Hazine, genelgede otomobil sigortalarına yönelik olarak, "Sigorta şirketleri motorlu taşıt sigortalarında, özellikle trafik ve kasko sigortalarında sürdürülebilir ve adil rekabeti içeren bir fiyat politikası izlemelidirler. Bu çerçevede, özellikle kasko fiyatlamasında ortaya çıkan aşırı düşük fiyat uygulaması ile genelde motorlu taşıt sigortalarındaki yüksek aracı komisyonları uygulamasına gidilmemelidir" diyor.
Sağlık sigortalarında ise; Hazine, üçer aylık dönemler halinde şirketlerden, poliçe sayısı, alınan prim, hasar bilgilerini içerek detaylı rapor istiyor.
Evet... Hazine'nin zarar edilen üç branş için sigorta şirketlerine yönelik yaptıkları uyarı özetle böyle. Bu uyarının ne kadar etkili olup olmadığını zaman gösterecek. Ama şunu belirtmeden geçemeyeceğim. Şirketler arasındaki zarar edercesine süren rekabete artık Hazine bir şekilde el atmış durumda. Peki, bu noktaya gelinmesine gerek var mıydı? Ya da şöyle sorayım... Hazine'nin böyle bir uyarı yapmasına kadar gelinmesi gerekiyor muydu?

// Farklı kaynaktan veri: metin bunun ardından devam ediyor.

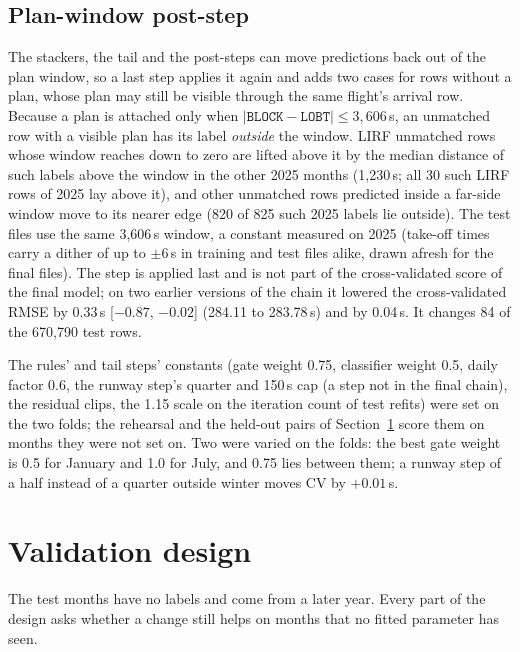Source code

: \documentclass[
  manuscript=article,
  layout=preprint,
  year=2026,
  volume=x,
]{extra/joas}
\newcommand{\fld}[1]{\texttt{#1}}
\begin{document}
\subsection{Plan-window post-step}
\label{sec:postep}

The stackers, the tail and the post-steps can move predictions back out of the plan window, so a last step applies it again and adds two cases for rows
without a plan, whose plan may still be visible through the same flight's arrival row. Because a plan is attached only when
$|\fld{BLOCK} - \fld{LOBT}| \le 3{,}606$\,s, an unmatched row with a visible plan has its label \emph{outside} the window. LIRF unmatched rows
whose window reaches down to zero are lifted above it by the median distance of such labels above the window in the other 2025 months
(1,230\,s; all 30 such LIRF rows of 2025 lay above it), and other unmatched rows predicted inside a far-side window move to its nearer
edge (820 of 825 such 2025 labels lie outside). The test files use the same 3,606\,s window, a constant measured on 2025 (take-off times carry a dither of up to $\pm$6\,s
in training and test files alike, drawn afresh for the final files). The step is applied last and is not part of the cross-validated score of the final model; on two earlier versions of the chain it lowered the cross-validated RMSE by 0.33\,s [$-0.87$, $-0.02$] (284.11 to 283.78\,s) and by 0.04\,s. It changes 84 of the 670,790 test rows.

The rules' and tail steps' constants (gate weight 0.75, classifier weight 0.5, daily factor 0.6, the runway step's quarter and 150\,s cap (a step not in the final chain),
the residual clips, the 1.15 scale on the iteration count of test refits) were set on the two folds; the rehearsal and the held-out pairs
of Section~\ref{sec:validation} score them on months they were not set on. Two were varied on the folds: the best gate weight is 0.5 for
January and 1.0 for July, and 0.75 lies between them; a runway step of a half instead of a quarter outside winter moves CV by $+0.01$\,s.


\section{Validation design}
\label{sec:validation}

The test months have no labels and come from a later year. Every part of the design asks whether a change still helps on months that no
fitted parameter has seen.
\end{document}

HAZİNE, HANGİ KONULARDA UYARDI
- Şirketler; trafik, kasko ve sağlık sigortalarında sürdürülebilir ve adil rekabeti içeren bir fiyat politikası izleyecekler. Tarifeye uygun olmayan fiyatlama yapamayacaklar.
- Kasko sigortasında aşırı düşük fiyat uygulanmayacak.
- Aynı branşlarda yüksek aracı komisyonu verilmeyecek. Piyasada yaygın kullanılan komisyon yüzde 20 ise, yüzde 24'e kadar yükselen komisyonlar normal kabul edilecek. Yukarısı aşırı komisyon sayılacak.
- Şirketler 2010'un Mart ayından itibaren üç ayda bir şirket yönetim kuruluna Hazine'nin uyarılarına uyulup, uyulmadığını rapor edecek.
- Türkiye Sigorta ve Reasürans Şirketleri Birliği (TSRŞB), senede dört kere piyasada yaygın olarak uygulanan komisyon oranlarını belilerleyecek ve bunu da Hazine'ye bildirecek.
- Trafik, kasko ve sağlık sigortalarında aşırı yüksek komisyon ödenmesi, aşırı fiyat kırılması gibi durumlar aktif azaltıcı işlemler kabul edilecek.
- Uyarılara dikkat etmeye sigorta şirketlerinin sorumluları hakkında kanuni işlem yapılacak.